If a line in the listing below contains "reduced", return that line.

○ ○ ○

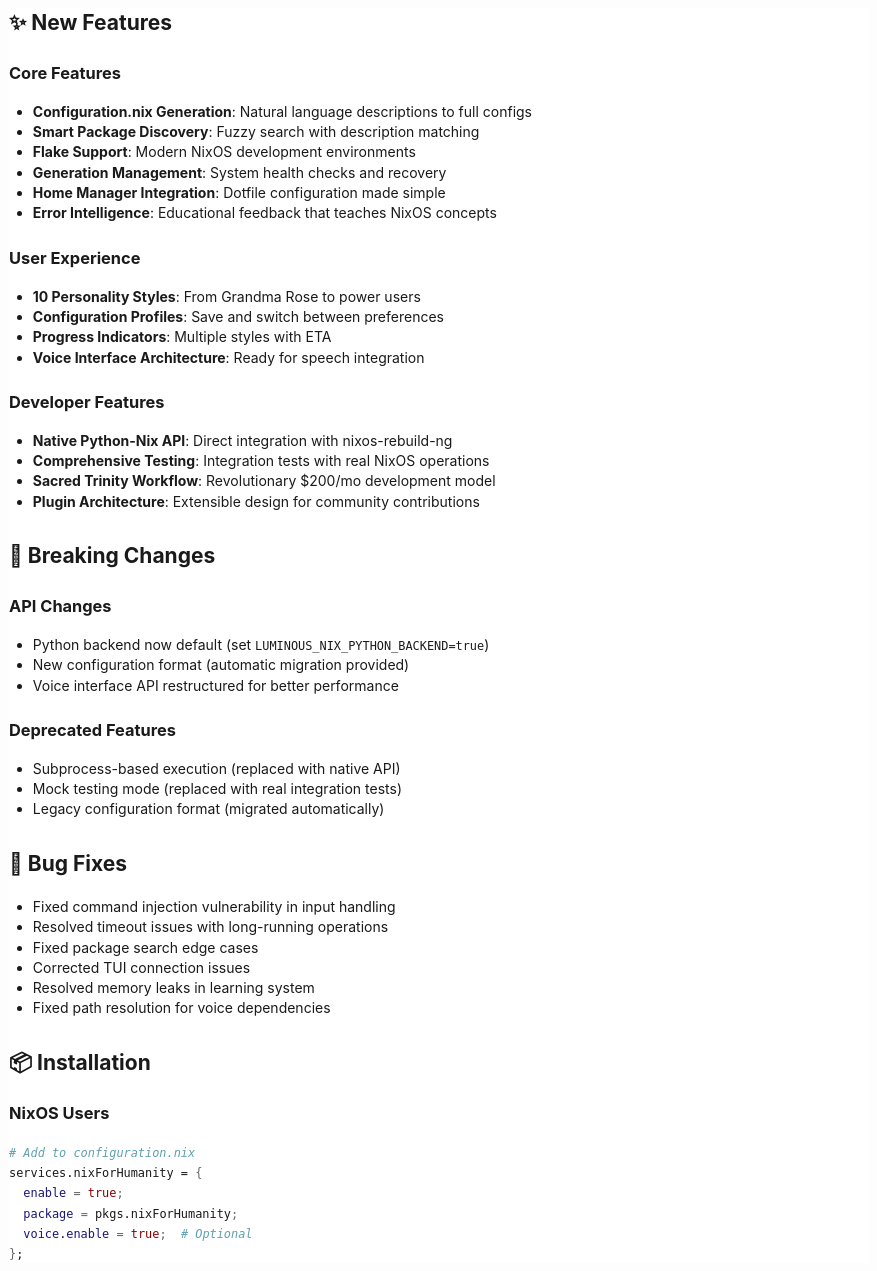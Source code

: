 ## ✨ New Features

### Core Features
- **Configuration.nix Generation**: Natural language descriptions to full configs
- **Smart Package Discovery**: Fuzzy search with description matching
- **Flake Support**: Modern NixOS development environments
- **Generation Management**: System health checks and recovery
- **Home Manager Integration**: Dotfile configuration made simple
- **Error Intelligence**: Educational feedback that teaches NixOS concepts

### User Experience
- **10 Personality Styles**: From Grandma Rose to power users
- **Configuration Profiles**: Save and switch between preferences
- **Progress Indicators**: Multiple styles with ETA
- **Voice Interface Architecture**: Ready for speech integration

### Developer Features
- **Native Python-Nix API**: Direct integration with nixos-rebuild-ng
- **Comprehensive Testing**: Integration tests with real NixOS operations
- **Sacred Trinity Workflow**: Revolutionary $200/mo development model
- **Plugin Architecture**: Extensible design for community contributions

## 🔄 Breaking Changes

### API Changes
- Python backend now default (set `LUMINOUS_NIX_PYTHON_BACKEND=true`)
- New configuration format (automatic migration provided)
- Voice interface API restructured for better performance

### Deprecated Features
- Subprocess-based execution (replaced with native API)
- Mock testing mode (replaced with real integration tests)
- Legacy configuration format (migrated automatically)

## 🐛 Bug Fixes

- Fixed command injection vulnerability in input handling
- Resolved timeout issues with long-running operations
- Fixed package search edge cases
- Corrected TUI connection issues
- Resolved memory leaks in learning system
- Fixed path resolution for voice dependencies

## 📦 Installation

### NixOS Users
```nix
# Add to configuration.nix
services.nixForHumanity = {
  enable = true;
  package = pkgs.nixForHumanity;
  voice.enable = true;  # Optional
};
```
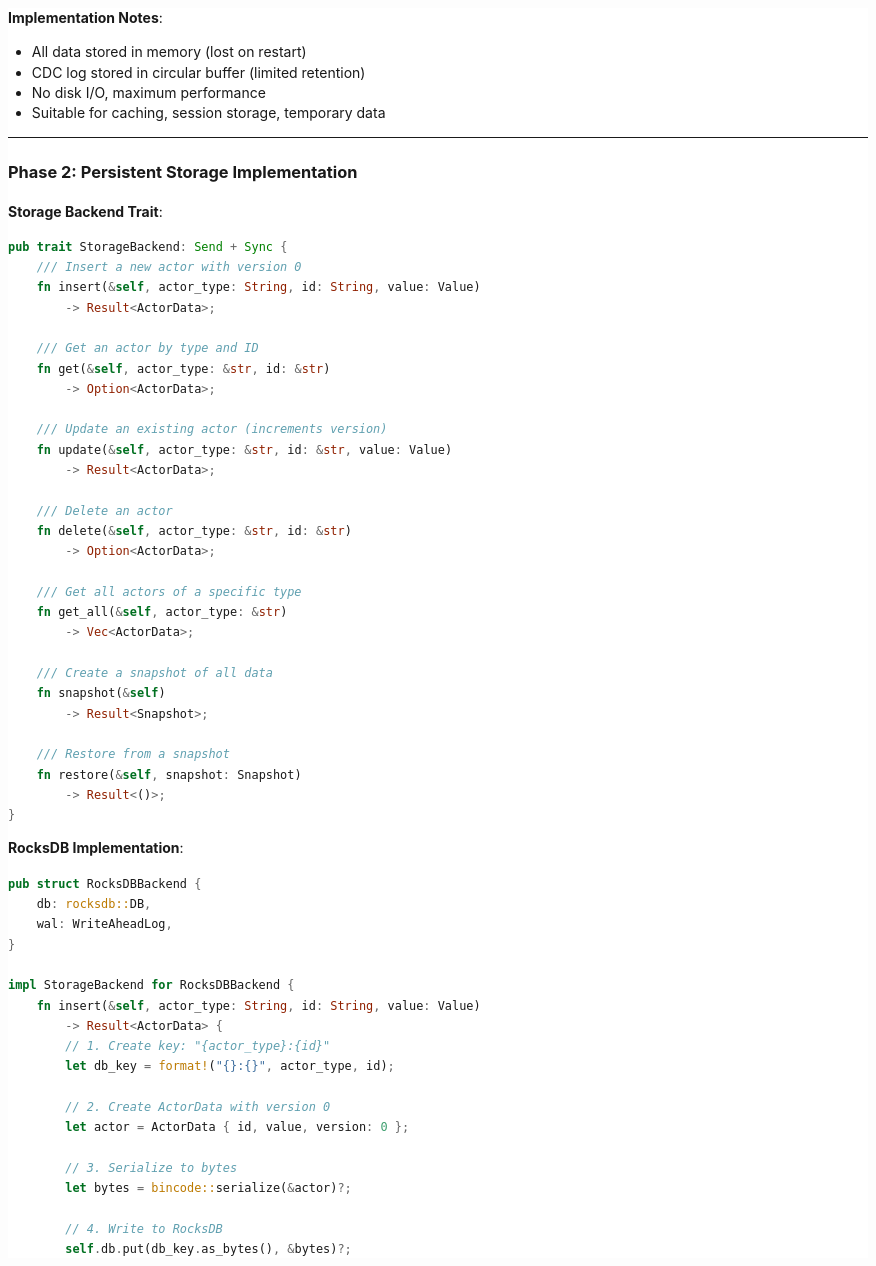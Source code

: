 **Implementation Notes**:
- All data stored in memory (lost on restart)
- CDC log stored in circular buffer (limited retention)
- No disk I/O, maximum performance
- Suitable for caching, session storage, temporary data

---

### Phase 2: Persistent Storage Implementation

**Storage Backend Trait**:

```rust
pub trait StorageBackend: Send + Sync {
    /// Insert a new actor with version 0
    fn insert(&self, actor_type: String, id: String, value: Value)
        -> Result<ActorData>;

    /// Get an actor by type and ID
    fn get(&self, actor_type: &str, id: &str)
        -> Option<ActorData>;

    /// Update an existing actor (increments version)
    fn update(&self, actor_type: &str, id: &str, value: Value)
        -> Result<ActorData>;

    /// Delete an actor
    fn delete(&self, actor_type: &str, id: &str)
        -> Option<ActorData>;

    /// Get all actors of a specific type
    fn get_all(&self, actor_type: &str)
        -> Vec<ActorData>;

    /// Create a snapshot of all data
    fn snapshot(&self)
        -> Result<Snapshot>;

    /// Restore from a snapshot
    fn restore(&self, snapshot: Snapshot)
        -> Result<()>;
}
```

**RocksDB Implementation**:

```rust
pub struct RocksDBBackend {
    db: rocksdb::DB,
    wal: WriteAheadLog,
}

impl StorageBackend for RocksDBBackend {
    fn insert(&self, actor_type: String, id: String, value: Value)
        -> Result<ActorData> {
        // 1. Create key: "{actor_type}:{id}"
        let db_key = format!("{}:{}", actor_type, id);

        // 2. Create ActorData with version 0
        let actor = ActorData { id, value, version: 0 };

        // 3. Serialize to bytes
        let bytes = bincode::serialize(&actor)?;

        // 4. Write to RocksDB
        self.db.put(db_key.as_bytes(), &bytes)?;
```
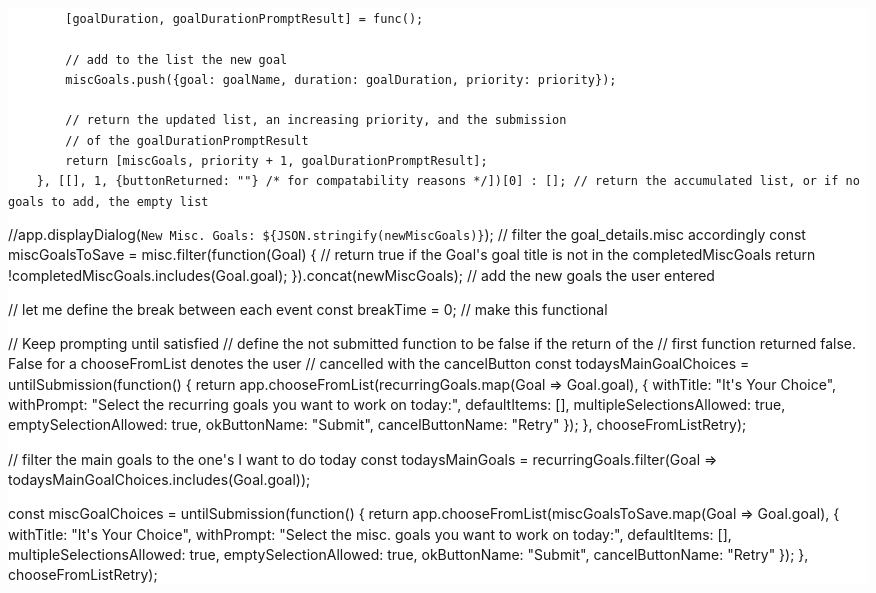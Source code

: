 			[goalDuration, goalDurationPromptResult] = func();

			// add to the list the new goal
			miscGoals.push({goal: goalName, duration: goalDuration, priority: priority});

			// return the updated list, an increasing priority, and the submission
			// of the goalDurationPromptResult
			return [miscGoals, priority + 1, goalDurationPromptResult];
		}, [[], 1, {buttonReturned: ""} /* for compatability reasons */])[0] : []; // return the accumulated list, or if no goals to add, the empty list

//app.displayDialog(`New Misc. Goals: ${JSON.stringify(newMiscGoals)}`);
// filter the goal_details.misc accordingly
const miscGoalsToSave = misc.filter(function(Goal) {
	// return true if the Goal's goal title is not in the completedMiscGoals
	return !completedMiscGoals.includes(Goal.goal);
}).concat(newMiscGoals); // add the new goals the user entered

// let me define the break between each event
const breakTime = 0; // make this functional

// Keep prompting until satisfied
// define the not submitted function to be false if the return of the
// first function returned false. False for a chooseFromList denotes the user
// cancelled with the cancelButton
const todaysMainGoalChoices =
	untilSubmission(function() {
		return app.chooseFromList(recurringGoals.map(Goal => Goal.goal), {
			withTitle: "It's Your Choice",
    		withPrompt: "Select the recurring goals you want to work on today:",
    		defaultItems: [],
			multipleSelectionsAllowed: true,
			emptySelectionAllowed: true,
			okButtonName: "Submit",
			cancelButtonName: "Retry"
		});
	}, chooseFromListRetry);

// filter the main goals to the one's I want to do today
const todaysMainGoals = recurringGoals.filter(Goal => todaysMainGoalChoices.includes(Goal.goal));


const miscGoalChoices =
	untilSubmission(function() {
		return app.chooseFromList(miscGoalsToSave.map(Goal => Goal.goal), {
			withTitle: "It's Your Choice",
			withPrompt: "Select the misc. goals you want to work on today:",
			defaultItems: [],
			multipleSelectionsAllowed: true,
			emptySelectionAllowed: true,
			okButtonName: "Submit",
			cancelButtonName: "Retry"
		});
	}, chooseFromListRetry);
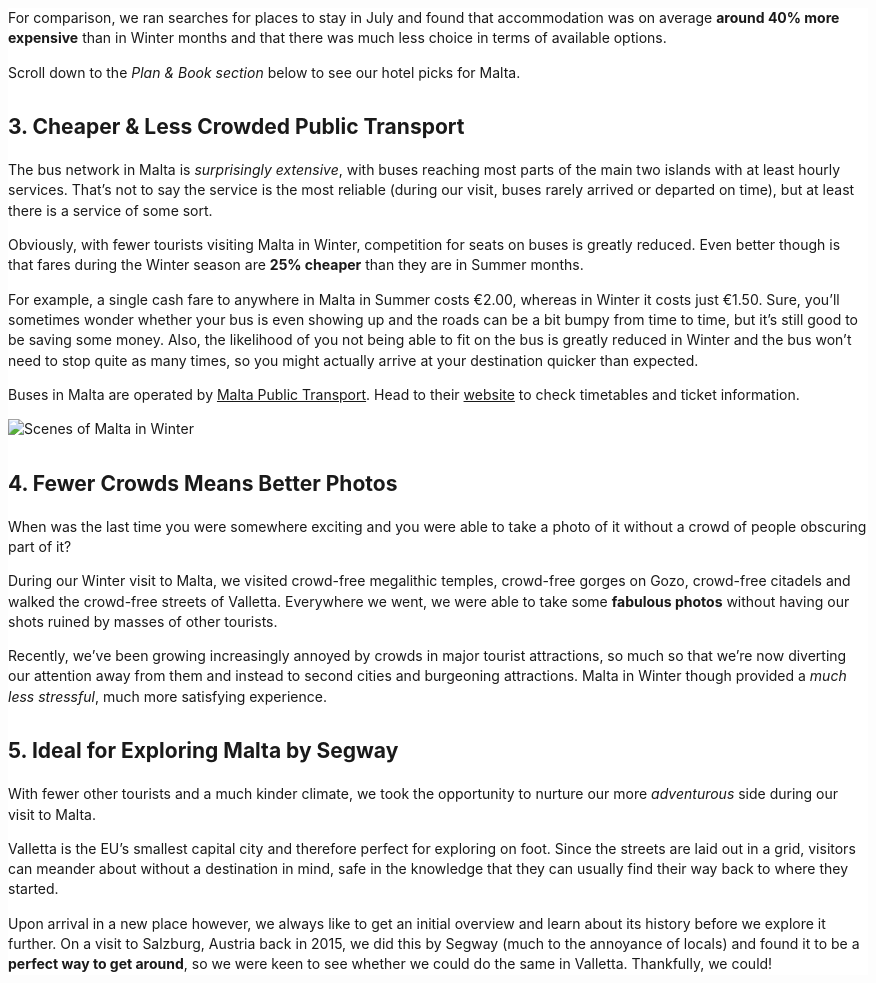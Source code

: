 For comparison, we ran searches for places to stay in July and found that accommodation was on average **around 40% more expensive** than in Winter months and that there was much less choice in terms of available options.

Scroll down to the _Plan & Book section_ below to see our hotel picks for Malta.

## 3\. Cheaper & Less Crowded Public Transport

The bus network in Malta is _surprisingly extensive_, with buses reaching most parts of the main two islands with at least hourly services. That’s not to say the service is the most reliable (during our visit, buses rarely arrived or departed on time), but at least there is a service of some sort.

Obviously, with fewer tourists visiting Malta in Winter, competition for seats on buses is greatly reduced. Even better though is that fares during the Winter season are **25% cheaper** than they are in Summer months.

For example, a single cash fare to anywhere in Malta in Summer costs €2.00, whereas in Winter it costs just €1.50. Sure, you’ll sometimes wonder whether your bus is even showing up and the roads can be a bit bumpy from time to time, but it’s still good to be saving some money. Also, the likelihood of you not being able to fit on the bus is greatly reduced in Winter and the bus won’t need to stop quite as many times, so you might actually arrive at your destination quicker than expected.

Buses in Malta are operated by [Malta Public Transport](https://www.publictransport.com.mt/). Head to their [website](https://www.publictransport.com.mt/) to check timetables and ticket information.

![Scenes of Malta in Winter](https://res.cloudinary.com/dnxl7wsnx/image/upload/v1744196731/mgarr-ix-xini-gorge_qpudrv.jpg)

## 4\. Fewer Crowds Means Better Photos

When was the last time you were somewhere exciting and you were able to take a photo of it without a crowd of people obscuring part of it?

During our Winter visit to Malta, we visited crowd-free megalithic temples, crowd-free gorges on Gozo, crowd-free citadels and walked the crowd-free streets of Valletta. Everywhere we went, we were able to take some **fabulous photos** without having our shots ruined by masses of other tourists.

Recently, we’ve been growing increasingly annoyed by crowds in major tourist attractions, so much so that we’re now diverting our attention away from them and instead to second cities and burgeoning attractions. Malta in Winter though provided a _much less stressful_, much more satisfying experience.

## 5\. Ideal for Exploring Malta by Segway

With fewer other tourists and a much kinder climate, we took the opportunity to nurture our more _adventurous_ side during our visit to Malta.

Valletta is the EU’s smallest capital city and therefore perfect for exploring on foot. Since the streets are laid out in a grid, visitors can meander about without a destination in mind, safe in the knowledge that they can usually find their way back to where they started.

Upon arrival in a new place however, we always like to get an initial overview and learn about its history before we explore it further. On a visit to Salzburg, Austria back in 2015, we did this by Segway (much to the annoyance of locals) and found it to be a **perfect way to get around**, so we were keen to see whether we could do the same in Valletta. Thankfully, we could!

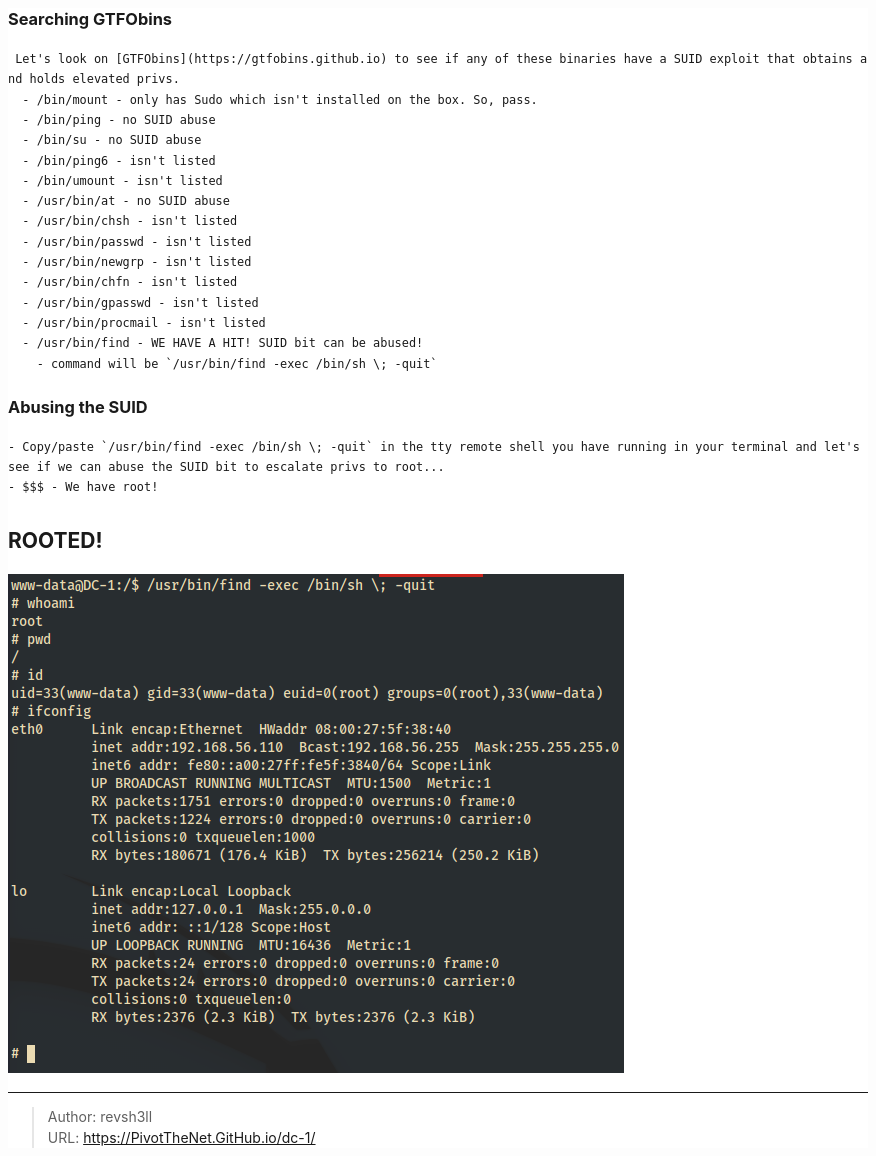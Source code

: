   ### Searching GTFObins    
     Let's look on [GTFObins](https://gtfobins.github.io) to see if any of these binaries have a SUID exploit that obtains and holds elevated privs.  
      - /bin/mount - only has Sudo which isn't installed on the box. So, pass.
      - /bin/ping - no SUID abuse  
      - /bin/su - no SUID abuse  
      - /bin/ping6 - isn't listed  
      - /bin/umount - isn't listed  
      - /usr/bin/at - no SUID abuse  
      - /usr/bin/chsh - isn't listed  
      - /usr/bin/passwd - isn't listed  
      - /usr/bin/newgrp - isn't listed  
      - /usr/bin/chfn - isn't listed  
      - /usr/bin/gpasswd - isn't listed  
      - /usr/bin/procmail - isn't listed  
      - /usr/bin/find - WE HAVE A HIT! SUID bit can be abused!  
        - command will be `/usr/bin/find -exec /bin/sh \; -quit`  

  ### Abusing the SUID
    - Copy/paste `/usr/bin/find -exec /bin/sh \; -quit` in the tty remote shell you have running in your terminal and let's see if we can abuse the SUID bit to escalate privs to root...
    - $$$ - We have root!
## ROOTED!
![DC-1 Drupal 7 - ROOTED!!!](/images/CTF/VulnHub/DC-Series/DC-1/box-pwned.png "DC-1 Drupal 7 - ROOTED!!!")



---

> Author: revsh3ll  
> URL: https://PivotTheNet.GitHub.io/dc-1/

○ ○ ○

== PROBLEM SOLUTION ==
Obviously, with fewer tourists visiting Malta in Winter, competition for seats on buses is greatly reduced. Even better though is that fares during the Winter season are **25% cheaper** than they are in Summer months.
For example, a single cash fare to anywhere in Malta in Summer costs €2.00, whereas in Winter it costs just €1.50. Sure, you’ll sometimes wonder whether your bus is even showing up and the roads can be a bit bumpy from time to time, but it’s still good to be saving some money. Also, the likelihood of you not being able to fit on the bus is greatly reduced in Winter and the bus won’t need to stop quite as many times, so you might actually arrive at your destination quicker than expected.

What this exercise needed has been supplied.